Using an MLP to Predict CPI

Jacob Bourne

Published Nov 10, 2018

Deep learning is a popular tool in the data scientist's toolkit. While I generally prefer gradient boosted trees, knowing how to use multi-layer perceptrons models is certainly useful. The following link at Machine Learning Mastery goes into this topic in more detail. Consider this applying real world data to the methodology at that site.

The first step is getting the CPI data. This should be easy but its not, the BLS insists on putting semi annual and annual numbers in the raw time series. FRED is better, but its difficult to find the right FRED codes for some of the more obscure series. Luckily, Python is here and its scripting abilities are fantastic.

#first we need to get the data from the BLS website to create our dataframe
#we are going to get core and some level 2 series for another project


tickers = {'CUSR0000SAF11':'Food at Home',
            'CUSR0000SEFV':'Food away from Home',
            'CUSR0000SACE':'Energy Commodities',
            'CUSR0000SEHF':'Energy Services',
            'CUSR0000SACL1E':'Core Goods',
            'CUSR0000SASLE':'Core Services',
            'CUUR0000SA0L1E':'Core'}


#done to get rid of the semi annual and annual points
VALID_PERIODS = ['M01', 'M02', 'M03', 'M04', 'M05', 'M06', 'M07', 'M08', 'M09', 'M10', 'M11', 'M12']


#get the data from the BLS website
URL = 'https://download.bls.gov/pub/time.series/cu/cu.data.0.Current'
content = content = urllib.request.urlopen(URL)


# create holder lists
series = []
periods = []
values = []


i = 0
#ignore the first line
first_line = True
for line in content:
    
    if (i%25000) == 0:
        print('{} rows processed'.format(i))
        
    i+=1
    
    if first_line:
        first_line = False
    else:
        #the BLS tab separates
        tokens = line.split(b'\t')
        #series id is the first one
        id = tokens[0].decode("utf-8").strip()
        #now the date stuff
        if id in tickers.keys():
            year = tokens[1].decode("utf-8").strip()
            period = tokens[2].decode("utf-8").strip()
            value = float(tokens[3].decode("utf-8").strip())
            
            #this is to get rid of the semi annual and annual periods
            if period in VALID_PERIODS:
                period = int(period[1:])
                #create a pandas period
                period = pd.Period('{}-{}'.format(period, year))
                series.append(id)
                periods.append(period)
                values.append(value)
                
                
data = pd.DataFrame({'SERIES': series,
                     'PERIOD': periods,
                     'VALUE': values})  
data = data.pivot('PERIOD','SERIES','VALUE')
#just to make things pretty
data.columns = [tickers[x] for x in data.columns]

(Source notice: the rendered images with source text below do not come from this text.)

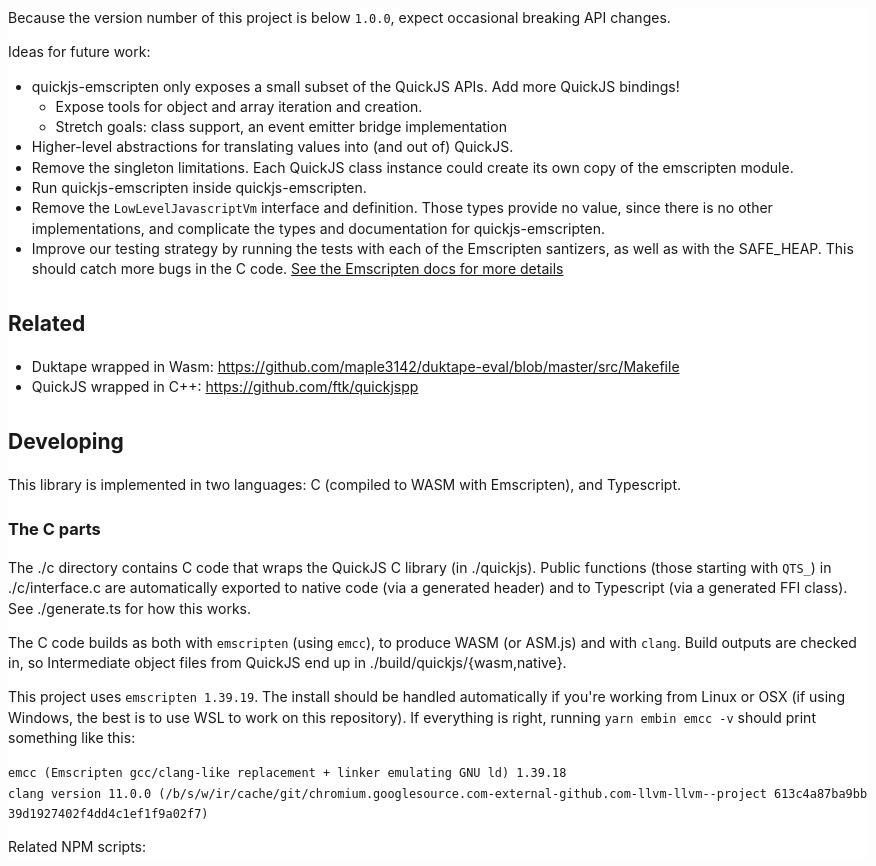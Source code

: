 Because the version number of this project is below `1.0.0`, expect occasional
breaking API changes.

Ideas for future work:

- quickjs-emscripten only exposes a small subset of the QuickJS APIs. Add more QuickJS bindings!
  - Expose tools for object and array iteration and creation.
  - Stretch goals: class support, an event emitter bridge implementation
- Higher-level abstractions for translating values into (and out of) QuickJS.
- Remove the singleton limitations. Each QuickJS class instance could create
  its own copy of the emscripten module.
- Run quickjs-emscripten inside quickjs-emscripten.
- Remove the `LowLevelJavascriptVm` interface and definition. Those types
  provide no value, since there is no other implementations, and complicate the
  types and documentation for quickjs-emscripten.
- Improve our testing strategy by running the tests with each of the Emscripten santizers, as well as with the SAFE_HEAP. This should catch more bugs in the C code.
  [See the Emscripten docs for more details](https://emscripten.org/docs/debugging/Sanitizers.html#comparison-to-safe-heap)

## Related

- Duktape wrapped in Wasm: https://github.com/maple3142/duktape-eval/blob/master/src/Makefile
- QuickJS wrapped in C++: https://github.com/ftk/quickjspp

## Developing

This library is implemented in two languages: C (compiled to WASM with
Emscripten), and Typescript.

### The C parts

The ./c directory contains C code that wraps the QuickJS C library (in ./quickjs).
Public functions (those starting with `QTS_`) in ./c/interface.c are
automatically exported to native code (via a generated header) and to
Typescript (via a generated FFI class). See ./generate.ts for how this works.

The C code builds as both with `emscripten` (using `emcc`), to produce WASM (or
ASM.js) and with `clang`. Build outputs are checked in, so
Intermediate object files from QuickJS end up in ./build/quickjs/{wasm,native}.

This project uses `emscripten 1.39.19`. The install should be handled automatically
if you're working from Linux or OSX (if using Windows, the best is to use WSL to work
on this repository). If everything is right, running `yarn embin emcc -v` should print
something like this:

```
emcc (Emscripten gcc/clang-like replacement + linker emulating GNU ld) 1.39.18
clang version 11.0.0 (/b/s/w/ir/cache/git/chromium.googlesource.com-external-github.com-llvm-llvm--project 613c4a87ba9bb39d1927402f4dd4c1ef1f9a02f7)
```

Related NPM scripts:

data.columns = [tickers[x] for x in data.columns]

When run it will process the raw CPI data and create a nice pandas data frame with the period as the index, and the different indices as columns. There are a little more than 125,000 rows to process so give it a little time to run through all the data.

The next step is to transform the data into the X and y data sets for the model to use. The key here is we are going to use the prior 36 months of data to predict the next twelve. Machine learning mastery had the basic script to do this in a programmatic way

def split_sequence(sequence, n_steps_in, n_steps_out):
    X, y = list(), list()
    for i in range(len(sequence)):
        # find the end of this pattern
        end_ix = i + n_steps_in
        out_end_ix = end_ix + n_steps_out
        # check if we are beyond the sequence
        if out_end_ix > len(sequence):
            break
        # gather input and output parts of the pattern
        seq_x, seq_y = sequence[i:end_ix], sequence[end_ix:out_end_ix]
        X.append(seq_x)
        y.append(seq_y)

    return np.array(X), np.array(y)

Now because I am using real data, we have to split it into some sort of train/test split, so I have the data prior to 2015 as train and since 2015 as test.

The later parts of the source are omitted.